Planning a full-body CT scan? Think twice!
You may be increasing your cancer risk
The American Cancer Society says don’t do it. The U.S. Food and Drug Administration concurs. Both are referring specifically to the full-body computed tomography (CT) scans some imaging centers offer as a way for healthy people without symptoms to pinpoint disease in its early stages. Without proper medical supervision, these scans may not only be ineffective (either failing to detect disease or erroneously identifying normal areas as suspicious), they may also be harmful to your health because of their high radiation doses. What about regular, diagnostic CT scans? Follow your doctor’s advice: If you have symptoms of an illness or high risk factors, getting a diagnostic CT scan helps detect disease—in which case, the tiny risks are worth the benefits.
Cancer-causing substances are all around us, from the water you drink (if it comes through lead-soldered pipes) to the tasty charbroiled burgers on your dinner plate. However, in most cases, you would have to have prolonged contact with high levels of these substances, called carcinogens, for them to cause cancer.
Every two years or so, the U.S. government updates its list of known or likely cancer-causing agents. In 2005, 17 new items were added to the list, some of which you can avoid and others that you can’t. Here are some common carcinogens you should be aware of.

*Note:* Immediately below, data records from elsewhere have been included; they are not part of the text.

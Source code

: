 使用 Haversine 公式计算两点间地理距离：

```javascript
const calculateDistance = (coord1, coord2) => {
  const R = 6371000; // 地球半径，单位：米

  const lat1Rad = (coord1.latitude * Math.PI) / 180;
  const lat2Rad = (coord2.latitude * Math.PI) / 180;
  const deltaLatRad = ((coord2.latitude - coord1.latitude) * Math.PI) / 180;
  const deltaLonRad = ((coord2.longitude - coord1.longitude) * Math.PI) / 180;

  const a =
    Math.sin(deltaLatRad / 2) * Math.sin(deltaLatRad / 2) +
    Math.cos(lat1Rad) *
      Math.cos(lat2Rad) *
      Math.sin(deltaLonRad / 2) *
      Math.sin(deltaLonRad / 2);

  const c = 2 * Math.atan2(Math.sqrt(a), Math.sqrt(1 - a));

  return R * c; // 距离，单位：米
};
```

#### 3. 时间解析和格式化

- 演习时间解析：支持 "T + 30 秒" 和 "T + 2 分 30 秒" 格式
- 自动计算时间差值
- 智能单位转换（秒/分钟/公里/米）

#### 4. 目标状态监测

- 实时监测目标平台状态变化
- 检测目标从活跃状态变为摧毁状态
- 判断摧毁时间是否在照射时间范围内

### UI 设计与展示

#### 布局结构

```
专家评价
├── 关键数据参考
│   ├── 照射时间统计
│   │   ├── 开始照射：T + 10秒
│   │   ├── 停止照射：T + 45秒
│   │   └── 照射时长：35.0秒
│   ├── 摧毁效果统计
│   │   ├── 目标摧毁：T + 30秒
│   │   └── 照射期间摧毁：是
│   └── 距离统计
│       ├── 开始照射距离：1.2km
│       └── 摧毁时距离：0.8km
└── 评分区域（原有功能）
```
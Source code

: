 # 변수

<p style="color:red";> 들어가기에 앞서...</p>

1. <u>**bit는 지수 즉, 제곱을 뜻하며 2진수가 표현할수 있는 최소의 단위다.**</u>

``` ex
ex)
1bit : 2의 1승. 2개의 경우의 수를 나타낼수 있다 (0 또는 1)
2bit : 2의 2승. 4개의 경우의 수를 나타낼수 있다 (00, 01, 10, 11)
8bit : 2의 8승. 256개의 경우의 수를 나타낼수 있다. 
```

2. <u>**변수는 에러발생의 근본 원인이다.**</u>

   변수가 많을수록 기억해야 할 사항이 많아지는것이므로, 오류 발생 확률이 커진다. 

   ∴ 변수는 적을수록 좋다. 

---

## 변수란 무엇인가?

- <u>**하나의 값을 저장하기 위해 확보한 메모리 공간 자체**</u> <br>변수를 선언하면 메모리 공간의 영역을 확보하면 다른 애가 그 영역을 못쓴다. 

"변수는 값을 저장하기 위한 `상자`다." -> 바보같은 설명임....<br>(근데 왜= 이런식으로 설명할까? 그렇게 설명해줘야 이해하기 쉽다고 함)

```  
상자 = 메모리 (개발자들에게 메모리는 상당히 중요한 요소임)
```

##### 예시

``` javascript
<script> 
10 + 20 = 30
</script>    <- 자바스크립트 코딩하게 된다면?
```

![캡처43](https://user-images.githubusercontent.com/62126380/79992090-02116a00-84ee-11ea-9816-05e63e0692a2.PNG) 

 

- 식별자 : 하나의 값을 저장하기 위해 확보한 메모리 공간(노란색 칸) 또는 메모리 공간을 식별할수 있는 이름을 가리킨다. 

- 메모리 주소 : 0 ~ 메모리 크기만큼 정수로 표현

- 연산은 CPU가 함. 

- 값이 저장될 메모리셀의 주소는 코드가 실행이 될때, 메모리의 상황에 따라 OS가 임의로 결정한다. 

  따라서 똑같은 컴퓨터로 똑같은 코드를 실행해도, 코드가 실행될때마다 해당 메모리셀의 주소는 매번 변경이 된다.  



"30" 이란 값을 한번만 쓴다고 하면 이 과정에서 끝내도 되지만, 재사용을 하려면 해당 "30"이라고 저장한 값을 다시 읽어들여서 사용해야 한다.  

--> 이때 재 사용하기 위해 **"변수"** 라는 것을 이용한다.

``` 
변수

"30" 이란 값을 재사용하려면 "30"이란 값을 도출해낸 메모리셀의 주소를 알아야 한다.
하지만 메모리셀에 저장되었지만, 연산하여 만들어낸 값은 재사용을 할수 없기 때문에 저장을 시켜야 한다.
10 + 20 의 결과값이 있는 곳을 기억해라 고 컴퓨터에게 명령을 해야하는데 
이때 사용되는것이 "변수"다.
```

- Hepatitis B and C viruses, which can cause liver cancer, are generally spread by blood transfusions, contaminated needles of illegal drugs and unprotected intercourse.
- Human papilloma virus (HPV) usually spread through unprotected sexual contact, can cause cervical cancer.
- Medical X-rays in sufficient doses can harm an unborn child or raise his or her risk of leukemia later in life. For everyone else, normal doses of X-ray radiation are generally safe, since the radiation amount emitted is usually small and any risk is greatly outweighed by its benefit. Risk of cancer is slight from diagnostic computed tomography (CT) scans, which emit more radiation than standard X-rays. Your doctor will consider any previous exposure you’ve had to radiation before prescribing a CT scan. Full-body screening CT exams, however, pose a higher cancer risk. (See “Planning a full-body scan?”)
- Gamma radiation found in radon, a gas that filters up through the ground, and neutron radiation, which penetrates the earth’s atmosphere from space, can cause leukemia and thyroid, breast and lung cancers.
- Heterocyclic amines, compounds found in foods cooked at high temperatures, may increase breast and colon cancer risk.
- Lead, which can cause kidney, brain and lung cancer in animals, is found in some batteries, ammunition and cable coverings, paints, glass, ceramics, fuels and cosmetics as well as in tap water that runs through lead pipes and pipes soldered with lead.
- Industrial chemicals, such as cobalt sulfate and naphthalene, found in moth repellants, and 4,4-thiodianiline, found in dye, make up the remainder of the newly added likely carcinogens.
The bottom line
If you’ve had more than a few charcoal-grilled steaks in your day, should you worry? Not necessarily. According to the American Cancer Society, carcinogens don’t cause cancer in every case and on every exposure. The length of time you’ve been exposed to the carcinogen, your genetic makeup and your lifestyle choices work together to determine your cancer risk. But you can help beat the odds by eating healthfully, exercising, not smoking, using sunscreen, getting regular screenings and talking to your doctor about other preventive measures, such as getting vaccinated for hepatitis B and HPV.